Lord Standard, Spannweite 145 Zentimeter, 39,90 Euro. „Bernds Box“ ist ein Gebilde aus 100 Mini- Segeln, 169 Euro.
Für die Immer-Flieger
Fortgeschrittene Piloten steigen um auf den 180 Grad Lenkdrachen, ein Allround-Ding, das „fliegt wie auf Schienen“, sagt Haugg. Wer tendenziell immer und überall kiten will, nimmt einen Leichtdrachen oder eine Zweiliner-Matte (ab 49,90 Euro), die in sich in jeden Rucksack quetschen lässt.
180 Grad Lenkdrache, 225 Zentimeter, 144,90 Euro.
Für Kinder und Bastler
Ja schon, die ganz simplen, einleinigen Kinderdrachen gibt es noch. Man läuft ein wenig – und los geht’s, wie früher. Nur die Materialien sind leichter, damit steigt die Wahrscheinlichkeit, dass die Dinger fliegen. Das Sortiment ist groß, Kinderdrachen sind Adler, Schmetterlinge, Frösche und Kraken.
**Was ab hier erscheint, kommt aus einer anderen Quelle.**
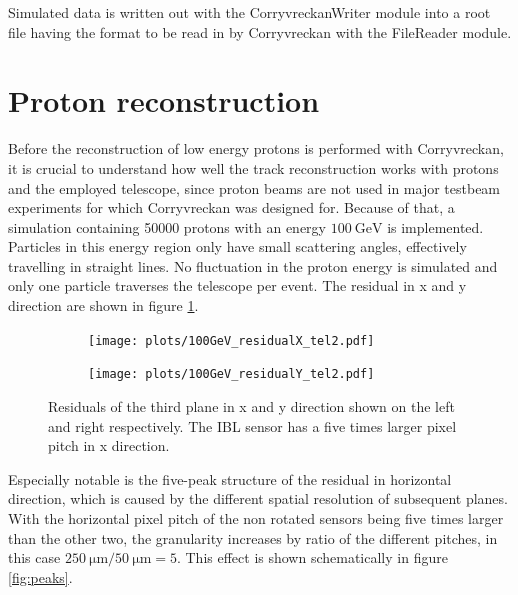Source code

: Simulated data is written out with the CorryvreckanWriter module into a root file having the format to be read
in by Corryvreckan with the FileReader module.

\section{Proton reconstruction}\label{sec:proton_reconstruction}
Before the reconstruction of low energy protons is performed with Corryvreckan, it is crucial to understand how well the
track reconstruction works with protons and the employed telescope, since proton beams are not used in major testbeam
experiments for which Corryvreckan was designed for. Because of that, a simulation containing 50000 protons
with an energy $\SI{100}{\giga\eV}$ is implemented. Particles in this energy region only have small scattering angles, effectively travelling
in straight lines.
No fluctuation in the proton energy is simulated and only one particle traverses
the telescope per event. The residual in x and y direction are shown in figure \ref{fig:100GeV}.

\begin{figure}
  \hspace{-2.5cm}
  \begin{subfigure}{0.62\textwidth}
      \centering
      \texttt{[image: plots/100GeV\_residualX\_tel2.pdf]}
  \end{subfigure}
  \begin{subfigure}{0.62\textwidth}
      \hspace{0.95cm}
      \texttt{[image: plots/100GeV\_residualY\_tel2.pdf]}
  \end{subfigure}
  \caption{Residuals of the third plane in x and y direction shown on the left and right respectively.
  The IBL sensor has a five times larger pixel pitch in x direction. }
  \label{fig:100GeV}
\end{figure}

Especially notable is the five-peak structure of the residual in horizontal direction, which is caused by the different
spatial resolution of subsequent planes. With the horizontal pixel pitch of the non rotated sensors being
five times larger than the other two, the granularity increases by ratio of the different pitches, in this case
$\SI{250}{\micro\meter}/\SI{50}{\micro\meter} = 5$. This effect is shown schematically in figure \ref{fig:peaks}.

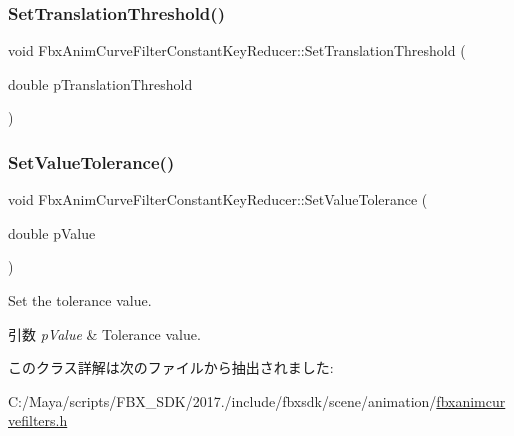 \mbox{\label{class_fbx_anim_curve_filter_constant_key_reducer_acc31edd257d4b94cc91a899b7d45deb2}} 
\subsubsection{\texorpdfstring{Set\+Translation\+Threshold()}{SetTranslationThreshold()}}
{\footnotesize\ttfamily void Fbx\+Anim\+Curve\+Filter\+Constant\+Key\+Reducer\+::\+Set\+Translation\+Threshold (\begin{DoxyParamCaption}\item[{double}]{p\+Translation\+Threshold }\end{DoxyParamCaption})}

\mbox{\label{class_fbx_anim_curve_filter_constant_key_reducer_a86a4427b2a29f5a82a0d1535048a44eb}} 
\subsubsection{\texorpdfstring{Set\+Value\+Tolerance()}{SetValueTolerance()}}
{\footnotesize\ttfamily void Fbx\+Anim\+Curve\+Filter\+Constant\+Key\+Reducer\+::\+Set\+Value\+Tolerance (\begin{DoxyParamCaption}\item[{double}]{p\+Value }\end{DoxyParamCaption})}

Set the tolerance value. 
\begin{DoxyParams}{引数}
{\em p\+Value} & Tolerance value. \\
\hline
\end{DoxyParams}


このクラス詳解は次のファイルから抽出されました\+:\begin{DoxyCompactItemize}
\item 
C\+:/\+Maya/scripts/\+F\+B\+X\+\_\+\+S\+D\+K/2017./include/fbxsdk/scene/animation/\hyperlink{fbxanimcurvefilters_8h}{fbxanimcurvefilters.\+h}\end{DoxyCompactItemize}
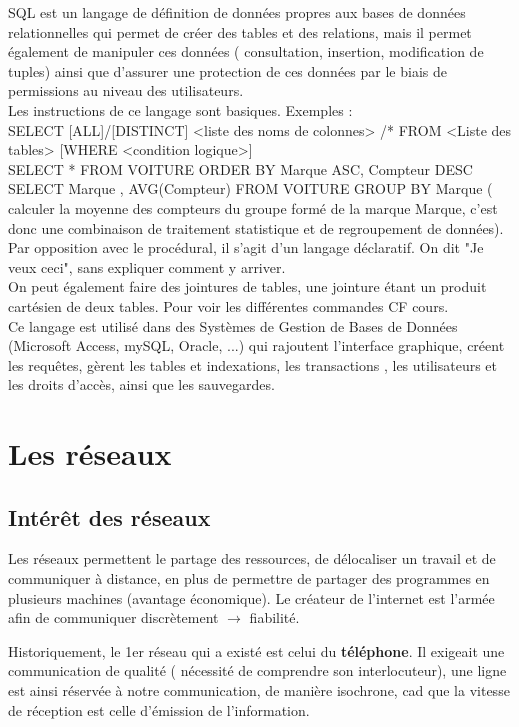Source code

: \documentclass{report}
\begin{document}
SQL est un langage de définition de données propres aux bases de données relationnelles qui permet de créer des tables et des relations, mais il permet également de manipuler ces données ( consultation, insertion, modification de tuples) ainsi que d'assurer une protection de ces données par le biais de permissions au niveau des utilisateurs.\\
Les instructions de ce langage sont basiques.
Exemples : \\ SELECT [ALL]/[DISTINCT] <liste des noms de colonnes> /* FROM <Liste des tables> [WHERE <condition logique>]\\ SELECT * FROM VOITURE ORDER BY Marque ASC, Compteur DESC\\ SELECT Marque , AVG(Compteur) FROM VOITURE GROUP BY Marque ( calculer la moyenne des compteurs du groupe formé de la marque Marque, c'est donc une combinaison de traitement statistique et de regroupement de données). 
Par opposition avec le procédural, il s'agit d'un langage déclaratif. On dit "Je veux ceci", sans expliquer comment y arriver.\\
On peut également faire des jointures de tables, une jointure étant un produit cartésien de deux tables.
Pour voir les différentes commandes CF cours.\\
Ce langage est utilisé dans des Systèmes de Gestion de Bases de Données (Microsoft Access, mySQL, Oracle, ...) qui rajoutent l'interface graphique, créent les requêtes, gèrent les tables et indexations, les transactions , les utilisateurs et les droits d'accès, ainsi que les sauvegardes.

\chapter{Les réseaux}

\section{Intérêt des réseaux}

Les réseaux permettent le partage des ressources, de délocaliser un travail et de communiquer à distance, en plus de permettre de partager des programmes en plusieurs machines (avantage économique).  Le créateur de l'internet est l'armée afin de communiquer discrètement $\rightarrow$ fiabilité.

Historiquement, le 1er réseau qui a existé  est celui du {\bf téléphone}. Il exigeait une communication de qualité ( nécessité de comprendre son interlocuteur), une {ligne est ainsi réservée} à notre communication, de manière isochrone, cad que la vitesse de réception est celle d'émission de l'information.
\end{document}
Wer unbedingt kleben will, kauft einen Bausatz für 4,90 Euro – und führt dann ein 49 mal 49 Zentimeter großes Clownsgesicht am Himmel spazieren.
Kinderdrachen kosten um die 15 Euro.
Für Abenteurer
Und jetzt: kommen wir zu Drachen, die Namen haben wie „devil wing“ oder „fast forward“, deren Segel groß sind wie Zimmerteppiche. Zu halten sind solche Teile nur noch mit Trapez, und überhaupt hat der Pilot mehr gemein mit einem Rodeo-Reiter als mit einem Freizeitsportler. „Es geht drum, dass einen der Drachen nicht über die Wiese zieht. Manchmal gewinnt auch der Drachen“, sagt Stephan Haugg. Ganz wichtig: in Reichweite der Drachenleinen dürfen keine Leute sein. Und: Bei fünf Beaufort bleibt man daheim, sonst fliegt man davon. Alles? Nein. Es geht noch weiter. „Absolute Extremteile“ haben Wände von Segeln, um die zu halten, knotet sich der Pilot an der Anhängerkupplung vom Auto fest.
„Cougar Lenkdrachen“, 267 mal 125 Zentimeter, 139,90 Euro. Den Extremdrachen „Mammut“, 420 mal 218, 399 Euro, hat Haugg bislang erst einmal verkauft.